Nothing below is to be printed except the lines between the line holding "large collections of" and the line holding "copyright holder has", inclusive, each exactly as it appears.

-=-=-=-=-

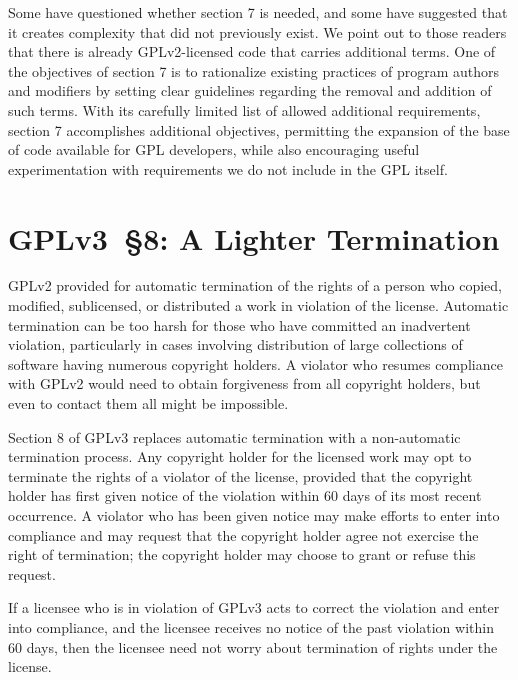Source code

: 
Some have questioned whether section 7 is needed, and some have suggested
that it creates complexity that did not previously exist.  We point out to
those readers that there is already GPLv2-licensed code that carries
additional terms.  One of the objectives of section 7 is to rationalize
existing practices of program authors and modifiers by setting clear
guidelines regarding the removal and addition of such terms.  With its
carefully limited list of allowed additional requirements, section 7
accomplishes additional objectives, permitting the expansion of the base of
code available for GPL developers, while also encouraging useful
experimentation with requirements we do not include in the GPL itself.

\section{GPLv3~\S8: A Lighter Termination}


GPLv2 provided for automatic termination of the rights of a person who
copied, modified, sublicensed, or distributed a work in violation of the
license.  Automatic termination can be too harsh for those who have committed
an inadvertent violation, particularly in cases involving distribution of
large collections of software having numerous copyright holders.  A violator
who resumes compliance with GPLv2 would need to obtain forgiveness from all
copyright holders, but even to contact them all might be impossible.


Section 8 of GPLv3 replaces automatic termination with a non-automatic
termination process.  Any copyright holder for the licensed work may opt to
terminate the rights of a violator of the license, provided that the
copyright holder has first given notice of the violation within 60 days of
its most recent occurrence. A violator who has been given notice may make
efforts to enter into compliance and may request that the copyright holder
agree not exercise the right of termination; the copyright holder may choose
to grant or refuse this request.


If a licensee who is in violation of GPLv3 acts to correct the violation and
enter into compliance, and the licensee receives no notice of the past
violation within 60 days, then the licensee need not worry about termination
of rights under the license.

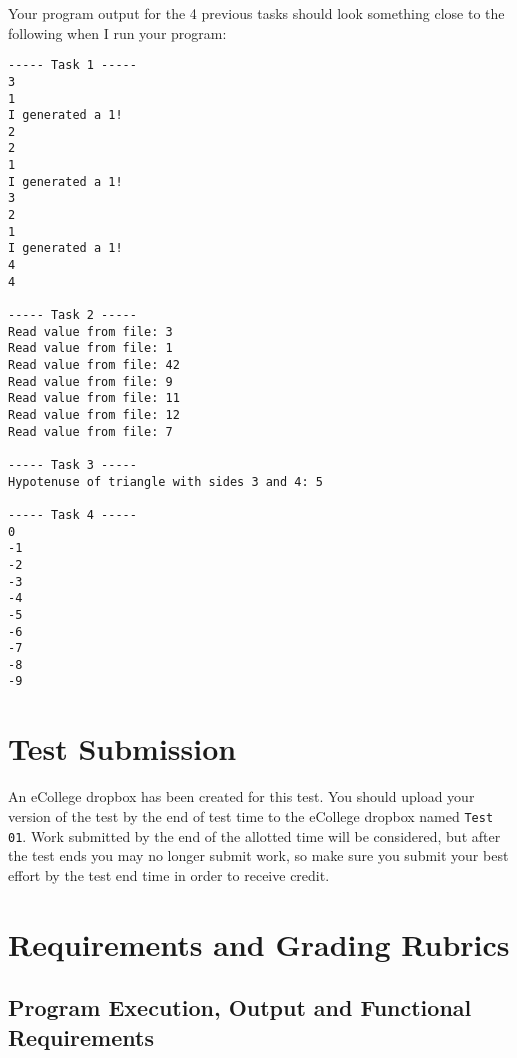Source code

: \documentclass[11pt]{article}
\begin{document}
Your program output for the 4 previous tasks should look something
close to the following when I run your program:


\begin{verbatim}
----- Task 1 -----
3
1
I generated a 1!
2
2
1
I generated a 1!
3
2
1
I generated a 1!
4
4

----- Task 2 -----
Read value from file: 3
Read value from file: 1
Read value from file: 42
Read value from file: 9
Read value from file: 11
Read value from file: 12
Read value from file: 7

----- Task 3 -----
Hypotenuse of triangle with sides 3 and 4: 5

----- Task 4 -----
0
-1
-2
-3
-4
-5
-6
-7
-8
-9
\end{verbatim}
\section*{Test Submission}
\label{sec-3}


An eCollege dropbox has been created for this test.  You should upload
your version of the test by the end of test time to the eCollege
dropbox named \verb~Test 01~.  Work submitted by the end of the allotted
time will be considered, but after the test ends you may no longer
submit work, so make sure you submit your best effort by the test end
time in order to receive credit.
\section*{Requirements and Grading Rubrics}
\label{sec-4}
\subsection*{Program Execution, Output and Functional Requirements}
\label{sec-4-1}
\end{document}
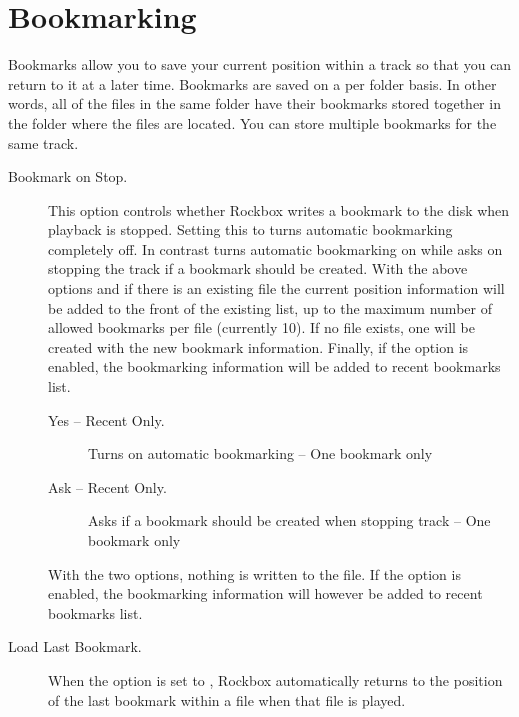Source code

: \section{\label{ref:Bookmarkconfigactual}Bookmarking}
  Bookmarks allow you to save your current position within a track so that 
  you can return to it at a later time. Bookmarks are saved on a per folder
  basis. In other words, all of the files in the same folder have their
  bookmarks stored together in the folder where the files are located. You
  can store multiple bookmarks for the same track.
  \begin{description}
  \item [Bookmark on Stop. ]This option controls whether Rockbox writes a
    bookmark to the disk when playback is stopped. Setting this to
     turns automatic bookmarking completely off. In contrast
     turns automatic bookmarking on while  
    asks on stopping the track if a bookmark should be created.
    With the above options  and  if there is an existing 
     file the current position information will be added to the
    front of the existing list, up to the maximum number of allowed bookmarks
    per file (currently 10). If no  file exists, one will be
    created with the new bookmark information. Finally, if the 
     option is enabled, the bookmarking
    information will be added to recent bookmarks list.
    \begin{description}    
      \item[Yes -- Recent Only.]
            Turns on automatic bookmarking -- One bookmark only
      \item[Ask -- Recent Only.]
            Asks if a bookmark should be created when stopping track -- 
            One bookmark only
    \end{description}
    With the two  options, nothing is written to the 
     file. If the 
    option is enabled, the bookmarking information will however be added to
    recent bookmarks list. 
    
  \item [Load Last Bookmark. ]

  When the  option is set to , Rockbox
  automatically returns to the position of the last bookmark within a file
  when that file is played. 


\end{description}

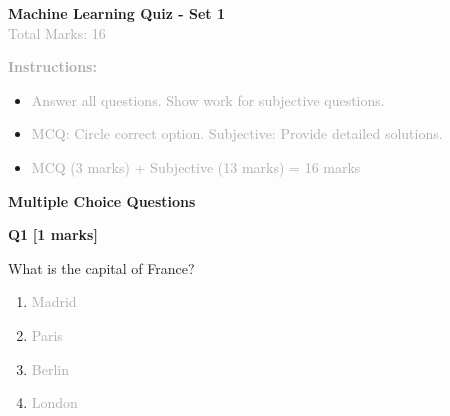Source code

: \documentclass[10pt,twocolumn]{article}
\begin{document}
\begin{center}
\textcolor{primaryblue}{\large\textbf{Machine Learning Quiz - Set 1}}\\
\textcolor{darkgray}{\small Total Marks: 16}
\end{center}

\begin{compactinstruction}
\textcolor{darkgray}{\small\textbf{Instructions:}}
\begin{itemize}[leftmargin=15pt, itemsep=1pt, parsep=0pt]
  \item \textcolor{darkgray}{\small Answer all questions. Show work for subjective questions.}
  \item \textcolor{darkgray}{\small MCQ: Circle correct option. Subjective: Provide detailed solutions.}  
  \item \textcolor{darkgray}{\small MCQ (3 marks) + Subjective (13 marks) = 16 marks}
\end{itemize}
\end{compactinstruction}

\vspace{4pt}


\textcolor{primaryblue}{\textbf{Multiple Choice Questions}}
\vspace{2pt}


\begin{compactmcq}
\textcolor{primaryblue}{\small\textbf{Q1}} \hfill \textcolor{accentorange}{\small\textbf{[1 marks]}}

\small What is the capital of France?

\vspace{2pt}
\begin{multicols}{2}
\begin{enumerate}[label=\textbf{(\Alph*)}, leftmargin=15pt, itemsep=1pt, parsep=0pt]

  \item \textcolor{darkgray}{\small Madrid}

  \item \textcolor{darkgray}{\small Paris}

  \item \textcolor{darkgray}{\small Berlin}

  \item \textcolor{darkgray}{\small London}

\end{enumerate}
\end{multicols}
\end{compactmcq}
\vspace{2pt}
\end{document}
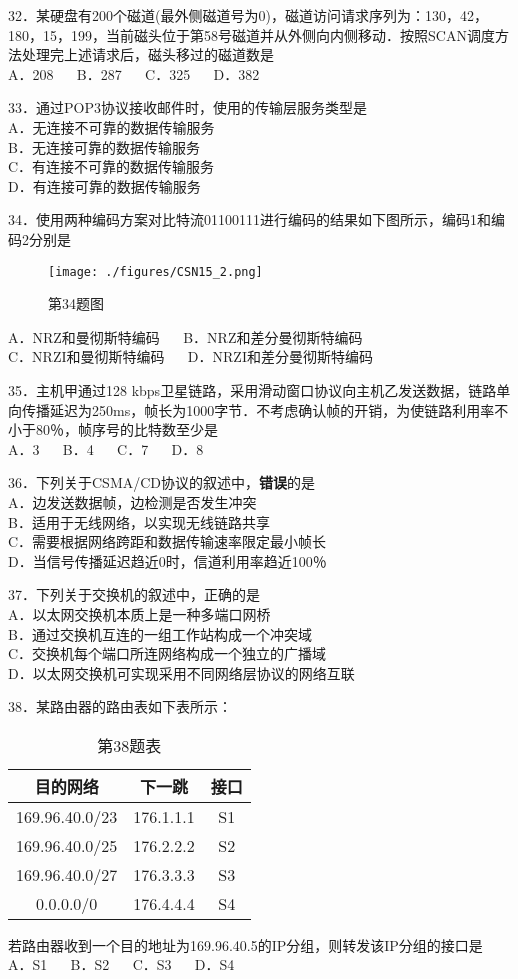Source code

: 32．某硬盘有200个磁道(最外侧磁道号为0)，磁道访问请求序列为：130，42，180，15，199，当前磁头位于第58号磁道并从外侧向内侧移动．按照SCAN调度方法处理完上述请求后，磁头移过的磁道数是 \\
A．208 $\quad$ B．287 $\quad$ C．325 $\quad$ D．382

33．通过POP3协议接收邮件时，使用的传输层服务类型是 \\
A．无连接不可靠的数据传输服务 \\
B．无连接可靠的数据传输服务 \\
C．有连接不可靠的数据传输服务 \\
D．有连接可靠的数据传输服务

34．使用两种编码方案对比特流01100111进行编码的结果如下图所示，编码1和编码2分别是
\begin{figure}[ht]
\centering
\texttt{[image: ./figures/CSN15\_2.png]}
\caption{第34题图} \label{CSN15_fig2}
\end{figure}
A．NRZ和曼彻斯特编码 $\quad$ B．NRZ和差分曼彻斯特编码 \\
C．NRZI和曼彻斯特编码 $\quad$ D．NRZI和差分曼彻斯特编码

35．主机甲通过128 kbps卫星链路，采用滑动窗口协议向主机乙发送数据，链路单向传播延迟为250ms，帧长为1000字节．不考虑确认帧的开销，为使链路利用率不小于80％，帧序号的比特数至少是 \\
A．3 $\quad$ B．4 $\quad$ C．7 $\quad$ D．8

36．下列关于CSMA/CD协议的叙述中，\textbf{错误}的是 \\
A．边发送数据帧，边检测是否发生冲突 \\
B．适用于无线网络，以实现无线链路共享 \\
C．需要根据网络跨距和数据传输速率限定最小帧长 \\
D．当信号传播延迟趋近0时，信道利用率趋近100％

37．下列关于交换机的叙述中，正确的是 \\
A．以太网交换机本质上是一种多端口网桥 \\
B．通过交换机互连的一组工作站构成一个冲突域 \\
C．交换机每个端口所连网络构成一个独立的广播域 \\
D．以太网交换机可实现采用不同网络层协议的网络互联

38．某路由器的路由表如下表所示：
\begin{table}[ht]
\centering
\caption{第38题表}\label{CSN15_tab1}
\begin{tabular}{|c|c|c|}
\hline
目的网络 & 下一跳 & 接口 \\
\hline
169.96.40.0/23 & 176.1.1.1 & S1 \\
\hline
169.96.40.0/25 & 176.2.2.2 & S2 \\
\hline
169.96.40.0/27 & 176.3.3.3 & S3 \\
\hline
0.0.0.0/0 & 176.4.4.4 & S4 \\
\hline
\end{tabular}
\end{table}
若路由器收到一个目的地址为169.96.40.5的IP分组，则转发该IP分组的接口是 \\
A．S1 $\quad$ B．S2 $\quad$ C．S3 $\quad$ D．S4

-=-=-=-=-

- _Response_
large collections of software having numerous copyright holders.  A violator
who resumes compliance with GPLv2 would need to obtain forgiveness from all
copyright holders, but even to contact them all might be impossible.


Section 8 of GPLv3 replaces automatic termination with a non-automatic
termination process.  Any copyright holder for the licensed work may opt to
terminate the rights of a violator of the license, provided that the
copyright holder has first given notice of the violation within 60 days of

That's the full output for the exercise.